Aan de overwinningen in beide timetrials bij de eerste trainingswedstrijd van het olympische seizoen voegde Breeuwsma afgelopen weekend een tweede plaats toe bij de landenwedstrijd tegen Duitsland. "Het gaat nergens om", realiseert Breeuwsma zich. "Maar iedereen die mee doet wil toch winnen. Het ging me goed af. Voor de één is het een knullig wedstrijdje, voor mij is het belangrijk. Ik put er vertrouwen uit."
De 25-jarige Fries is een belangrijke kracht in de aflossingsploeg. Samen met Niels Kerstholt, Sjinkie Knegt en Freek van der Wart sleepte hij de afgelopen jaren de nodige prijzen binnen: twee Europese titels, zilver en brons bij de WK en twee wereldbekeroverwinningen.
Maar in tegenstelling tot zijn teamgenoten liet hij zich in de individuele wedstrijden, afgezien van een bronzen plak in de wereldbeker sprint in 2011, nog weinig gelden.
Hij is zich ervan bewust dat hij vaak wordt gezien als de vierde man. Daar wil Breeuwsma verandering in brengen. "Als ik wat wil in mijn carrière, dan moet ik het wel gaan doen deze winter", stelt hij. "Ik ben nu in de kracht van mijn leven." Hij richt zich daarbij op de 500 en 1000 meter. Op de sprint heeft hij met een olympische nominatie al de eerste stap gezet op weg naar kwalificatie op een individuele afstand voor de winterspelen. "Dat geeft een lekker gevoel, maar ik moet hem nog wel verzilveren. Er zijn meer mannen goed bij ons."
Breeuwsma zit goed in zijn vel deze zomer.

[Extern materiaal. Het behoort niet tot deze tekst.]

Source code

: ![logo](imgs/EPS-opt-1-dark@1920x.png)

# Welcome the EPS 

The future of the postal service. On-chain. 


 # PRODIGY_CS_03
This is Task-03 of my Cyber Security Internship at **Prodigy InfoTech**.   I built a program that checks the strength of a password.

In mei zochten de shorttrackers het ijs op in het Franse Font Romeu. "We begonnen op het niveau waarop we vorig seizoen geëindigd waren. Er zit eigenlijk gelijk weer een stapje bij." En ondanks dat het pas augustus is, draaide Breeuwsma op kop zijn snelste rondje ooit in de training (8,5 seconden). "Ik voel me een stuk beter dan ik me vorig seizoen heb gevoeld. Ik heb er echt zin in en dat ben ik een tijdje kwijt geweest."

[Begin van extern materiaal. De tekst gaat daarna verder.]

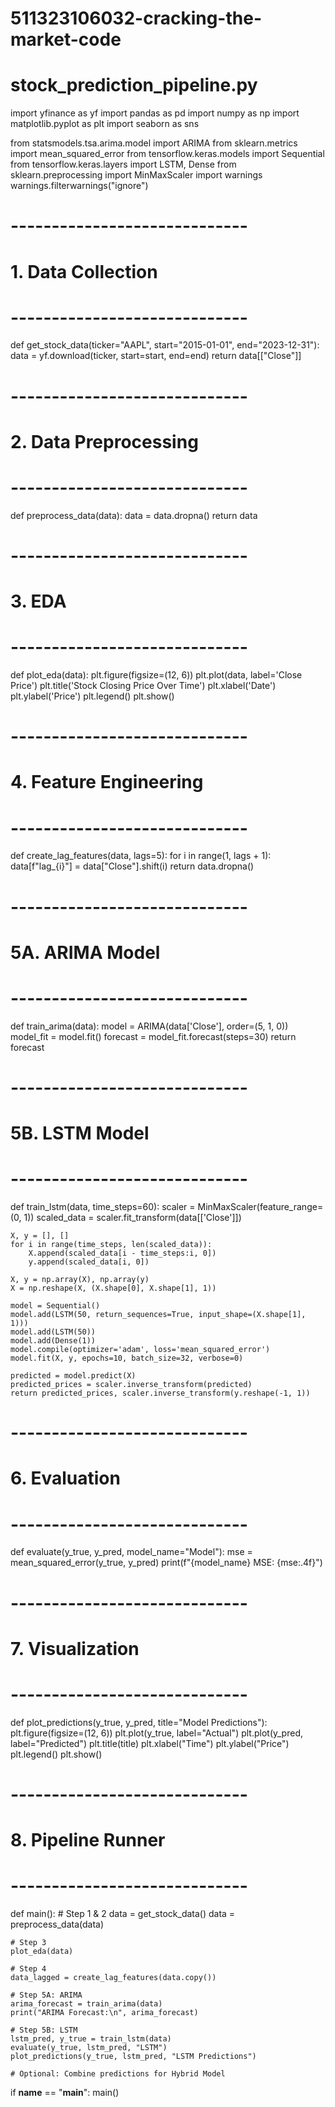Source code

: # 511323106032-cracking-the-market-code
# stock_prediction_pipeline.py

import yfinance as yf
import pandas as pd
import numpy as np
import matplotlib.pyplot as plt
import seaborn as sns

from statsmodels.tsa.arima.model import ARIMA
from sklearn.metrics import mean_squared_error
from tensorflow.keras.models import Sequential
from tensorflow.keras.layers import LSTM, Dense
from sklearn.preprocessing import MinMaxScaler
import warnings
warnings.filterwarnings("ignore")


# -----------------------------
# 1. Data Collection
# -----------------------------
def get_stock_data(ticker="AAPL", start="2015-01-01", end="2023-12-31"):
    data = yf.download(ticker, start=start, end=end)
    return data[["Close"]]


# -----------------------------
# 2. Data Preprocessing
# -----------------------------
def preprocess_data(data):
    data = data.dropna()
    return data


# -----------------------------
# 3. EDA
# -----------------------------
def plot_eda(data):
    plt.figure(figsize=(12, 6))
    plt.plot(data, label='Close Price')
    plt.title('Stock Closing Price Over Time')
    plt.xlabel('Date')
    plt.ylabel('Price')
    plt.legend()
    plt.show()


# -----------------------------
# 4. Feature Engineering
# -----------------------------
def create_lag_features(data, lags=5):
    for i in range(1, lags + 1):
        data[f"lag_{i}"] = data["Close"].shift(i)
    return data.dropna()


# -----------------------------
# 5A. ARIMA Model
# -----------------------------
def train_arima(data):
    model = ARIMA(data['Close'], order=(5, 1, 0))
    model_fit = model.fit()
    forecast = model_fit.forecast(steps=30)
    return forecast


# -----------------------------
# 5B. LSTM Model
# -----------------------------
def train_lstm(data, time_steps=60):
    scaler = MinMaxScaler(feature_range=(0, 1))
    scaled_data = scaler.fit_transform(data[['Close']])

    X, y = [], []
    for i in range(time_steps, len(scaled_data)):
        X.append(scaled_data[i - time_steps:i, 0])
        y.append(scaled_data[i, 0])

    X, y = np.array(X), np.array(y)
    X = np.reshape(X, (X.shape[0], X.shape[1], 1))

    model = Sequential()
    model.add(LSTM(50, return_sequences=True, input_shape=(X.shape[1], 1)))
    model.add(LSTM(50))
    model.add(Dense(1))
    model.compile(optimizer='adam', loss='mean_squared_error')
    model.fit(X, y, epochs=10, batch_size=32, verbose=0)

    predicted = model.predict(X)
    predicted_prices = scaler.inverse_transform(predicted)
    return predicted_prices, scaler.inverse_transform(y.reshape(-1, 1))


# -----------------------------
# 6. Evaluation
# -----------------------------
def evaluate(y_true, y_pred, model_name="Model"):
    mse = mean_squared_error(y_true, y_pred)
    print(f"{model_name} MSE: {mse:.4f}")


# -----------------------------
# 7. Visualization
# -----------------------------
def plot_predictions(y_true, y_pred, title="Model Predictions"):
    plt.figure(figsize=(12, 6))
    plt.plot(y_true, label="Actual")
    plt.plot(y_pred, label="Predicted")
    plt.title(title)
    plt.xlabel("Time")
    plt.ylabel("Price")
    plt.legend()
    plt.show()


# -----------------------------
# 8. Pipeline Runner
# -----------------------------
def main():
    # Step 1 & 2
    data = get_stock_data()
    data = preprocess_data(data)

    # Step 3
    plot_eda(data)

    # Step 4
    data_lagged = create_lag_features(data.copy())

    # Step 5A: ARIMA
    arima_forecast = train_arima(data)
    print("ARIMA Forecast:\n", arima_forecast)

    # Step 5B: LSTM
    lstm_pred, y_true = train_lstm(data)
    evaluate(y_true, lstm_pred, "LSTM")
    plot_predictions(y_true, lstm_pred, "LSTM Predictions")

    # Optional: Combine predictions for Hybrid Model

if __name__ == "__main__":
    main()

Afgelopen winter was een moeilijke voor Breeuwsma. "Als je nooit beloond wordt voor het harde werken, dan gaat je motivatie naar beneden", verklaart hij. Beide knieën speelden op, waardoor hij zich in moest houden in de trainingen. Bovendien werd zijn opa ziek rond de belangrijke wedstrijden.

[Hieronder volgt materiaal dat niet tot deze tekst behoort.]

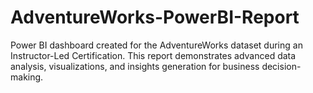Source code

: # AdventureWorks-PowerBI-Report
Power BI dashboard created for the AdventureWorks dataset during an Instructor-Led Certification. This report demonstrates advanced data analysis, visualizations, and insights generation for business decision-making.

Hij overleed op de eerste dag van de Europese kampioenschappen. Voor Breeuwsma een groot gemis. Zijn grootouders woonden op het erf van de boerderij van de familie Breeuwsma in het Friese Aldeboarn en de kleine Daan kwam dagelijks bij opa over de vloer.
"Het heeft me veel energie gekost. Mijn opa was als een tweede vader voor me. Ik had een goede band met hem. Op een boerderij ben je altijd met elkaar", legt Breeuwsma uit. "Het schaatsen ging heel zwaar. Ik kon het niet overbrengen op het ijs. Nu kan ik het beter loslaten."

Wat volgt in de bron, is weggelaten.